■ **Instructions for the task**
In the entries below, return only the line containing "[Aula 4: Transformadores" and those after it, exactly, through the last line.
*** Opening Supplied data ***
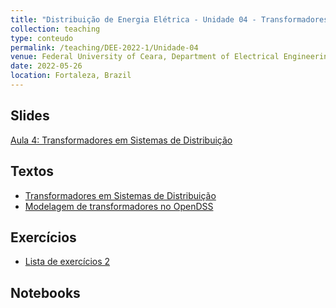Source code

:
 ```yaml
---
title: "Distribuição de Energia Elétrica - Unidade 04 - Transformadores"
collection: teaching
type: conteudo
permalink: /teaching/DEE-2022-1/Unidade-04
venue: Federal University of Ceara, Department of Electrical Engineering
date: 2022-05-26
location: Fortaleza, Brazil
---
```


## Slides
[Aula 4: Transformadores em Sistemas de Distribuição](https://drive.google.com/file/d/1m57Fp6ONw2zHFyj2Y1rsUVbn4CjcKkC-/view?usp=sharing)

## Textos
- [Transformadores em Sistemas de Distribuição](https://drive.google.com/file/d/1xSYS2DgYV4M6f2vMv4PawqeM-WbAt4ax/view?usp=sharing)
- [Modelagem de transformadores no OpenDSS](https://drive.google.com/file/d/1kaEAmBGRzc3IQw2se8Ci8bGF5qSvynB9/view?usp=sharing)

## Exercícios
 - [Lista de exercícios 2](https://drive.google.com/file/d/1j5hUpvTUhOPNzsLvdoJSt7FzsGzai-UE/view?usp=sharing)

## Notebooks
*** Closing Supplied data ***
■ **Solution to this task**
[Aula 4: Transformadores em Sistemas de Distribuição](https://drive.google.com/file/d/1m57Fp6ONw2zHFyj2Y1rsUVbn4CjcKkC-/view?usp=sharing)

## Textos
- [Transformadores em Sistemas de Distribuição](https://drive.google.com/file/d/1xSYS2DgYV4M6f2vMv4PawqeM-WbAt4ax/view?usp=sharing)
- [Modelagem de transformadores no OpenDSS](https://drive.google.com/file/d/1kaEAmBGRzc3IQw2se8Ci8bGF5qSvynB9/view?usp=sharing)

## Exercícios
 - [Lista de exercícios 2](https://drive.google.com/file/d/1j5hUpvTUhOPNzsLvdoJSt7FzsGzai-UE/view?usp=sharing)

## Notebooks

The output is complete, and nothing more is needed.